Assigned task
Note how many lines in the entries contain the string "using", then give that number and nothing else.

── Listed entries

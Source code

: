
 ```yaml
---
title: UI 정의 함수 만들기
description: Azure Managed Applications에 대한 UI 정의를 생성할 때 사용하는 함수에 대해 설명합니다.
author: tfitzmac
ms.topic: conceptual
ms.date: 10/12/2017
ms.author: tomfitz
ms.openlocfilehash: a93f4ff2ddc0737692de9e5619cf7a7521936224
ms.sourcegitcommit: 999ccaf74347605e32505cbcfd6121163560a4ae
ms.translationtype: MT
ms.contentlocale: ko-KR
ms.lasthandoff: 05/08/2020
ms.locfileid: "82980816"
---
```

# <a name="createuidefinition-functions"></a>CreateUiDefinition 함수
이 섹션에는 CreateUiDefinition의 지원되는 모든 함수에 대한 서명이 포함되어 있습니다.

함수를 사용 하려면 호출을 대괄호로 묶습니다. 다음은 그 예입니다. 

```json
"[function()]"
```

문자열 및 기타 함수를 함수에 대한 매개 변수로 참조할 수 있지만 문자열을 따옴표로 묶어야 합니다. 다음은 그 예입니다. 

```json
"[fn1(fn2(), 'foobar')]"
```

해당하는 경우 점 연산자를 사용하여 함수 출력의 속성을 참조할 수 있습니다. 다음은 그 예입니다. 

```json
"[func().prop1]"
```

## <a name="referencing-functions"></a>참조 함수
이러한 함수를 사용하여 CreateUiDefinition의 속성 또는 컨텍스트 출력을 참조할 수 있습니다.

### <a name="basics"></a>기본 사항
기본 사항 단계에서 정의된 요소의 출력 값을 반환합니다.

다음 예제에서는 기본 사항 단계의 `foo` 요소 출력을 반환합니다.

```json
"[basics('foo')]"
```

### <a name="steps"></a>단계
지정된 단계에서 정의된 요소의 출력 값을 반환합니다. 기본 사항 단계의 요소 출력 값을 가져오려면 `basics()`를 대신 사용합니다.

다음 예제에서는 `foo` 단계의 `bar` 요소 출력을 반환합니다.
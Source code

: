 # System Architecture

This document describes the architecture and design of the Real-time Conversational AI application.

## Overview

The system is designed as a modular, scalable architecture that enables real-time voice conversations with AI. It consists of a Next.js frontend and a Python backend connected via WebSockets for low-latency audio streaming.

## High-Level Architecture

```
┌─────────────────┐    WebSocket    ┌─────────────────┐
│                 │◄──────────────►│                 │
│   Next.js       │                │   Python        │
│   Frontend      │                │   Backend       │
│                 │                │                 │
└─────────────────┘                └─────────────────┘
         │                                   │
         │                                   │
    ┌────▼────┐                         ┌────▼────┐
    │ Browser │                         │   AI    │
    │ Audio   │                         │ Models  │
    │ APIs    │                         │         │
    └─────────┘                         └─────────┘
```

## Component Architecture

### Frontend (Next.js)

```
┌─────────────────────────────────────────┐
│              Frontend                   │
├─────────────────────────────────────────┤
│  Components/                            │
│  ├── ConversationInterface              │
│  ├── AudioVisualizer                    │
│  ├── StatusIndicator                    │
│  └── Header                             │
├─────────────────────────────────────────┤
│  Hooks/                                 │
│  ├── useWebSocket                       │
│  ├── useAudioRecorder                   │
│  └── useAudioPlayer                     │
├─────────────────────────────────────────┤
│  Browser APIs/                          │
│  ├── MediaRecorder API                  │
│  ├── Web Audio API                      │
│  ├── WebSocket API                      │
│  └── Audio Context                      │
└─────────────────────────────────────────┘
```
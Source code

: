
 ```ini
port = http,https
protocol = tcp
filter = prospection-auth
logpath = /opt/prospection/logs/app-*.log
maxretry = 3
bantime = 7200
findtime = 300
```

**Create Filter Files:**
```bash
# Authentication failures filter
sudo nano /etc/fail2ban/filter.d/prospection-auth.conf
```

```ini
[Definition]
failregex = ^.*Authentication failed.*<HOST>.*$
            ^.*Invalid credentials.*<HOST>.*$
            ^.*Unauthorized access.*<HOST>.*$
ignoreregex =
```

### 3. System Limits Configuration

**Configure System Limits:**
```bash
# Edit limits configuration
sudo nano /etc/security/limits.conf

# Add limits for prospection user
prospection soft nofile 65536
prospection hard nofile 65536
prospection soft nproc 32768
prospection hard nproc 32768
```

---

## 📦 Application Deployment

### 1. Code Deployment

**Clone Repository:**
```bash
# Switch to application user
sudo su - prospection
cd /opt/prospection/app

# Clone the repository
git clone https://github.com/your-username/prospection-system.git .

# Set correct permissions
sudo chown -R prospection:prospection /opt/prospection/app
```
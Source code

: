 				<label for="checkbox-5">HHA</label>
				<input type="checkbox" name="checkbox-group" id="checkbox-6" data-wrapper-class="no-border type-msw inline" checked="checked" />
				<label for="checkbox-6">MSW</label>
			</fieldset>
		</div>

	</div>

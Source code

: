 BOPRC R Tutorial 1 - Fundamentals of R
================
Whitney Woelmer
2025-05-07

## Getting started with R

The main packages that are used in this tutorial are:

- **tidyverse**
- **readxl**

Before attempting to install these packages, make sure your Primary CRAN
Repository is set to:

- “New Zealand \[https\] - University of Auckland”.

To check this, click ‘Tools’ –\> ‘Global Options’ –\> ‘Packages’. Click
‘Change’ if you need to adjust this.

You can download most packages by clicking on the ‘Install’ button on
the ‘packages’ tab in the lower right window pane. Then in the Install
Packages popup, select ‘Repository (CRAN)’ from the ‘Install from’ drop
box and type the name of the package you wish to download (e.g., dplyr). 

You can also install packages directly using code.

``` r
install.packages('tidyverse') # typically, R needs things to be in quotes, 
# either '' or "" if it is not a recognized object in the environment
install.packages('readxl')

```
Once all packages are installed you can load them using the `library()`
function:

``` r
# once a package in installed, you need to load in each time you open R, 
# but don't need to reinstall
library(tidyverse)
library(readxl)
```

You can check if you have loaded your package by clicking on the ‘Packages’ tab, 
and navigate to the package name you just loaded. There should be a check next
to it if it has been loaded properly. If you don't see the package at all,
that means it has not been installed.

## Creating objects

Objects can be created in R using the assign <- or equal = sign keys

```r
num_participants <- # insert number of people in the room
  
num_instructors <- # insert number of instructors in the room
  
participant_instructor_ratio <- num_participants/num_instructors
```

────

Output
3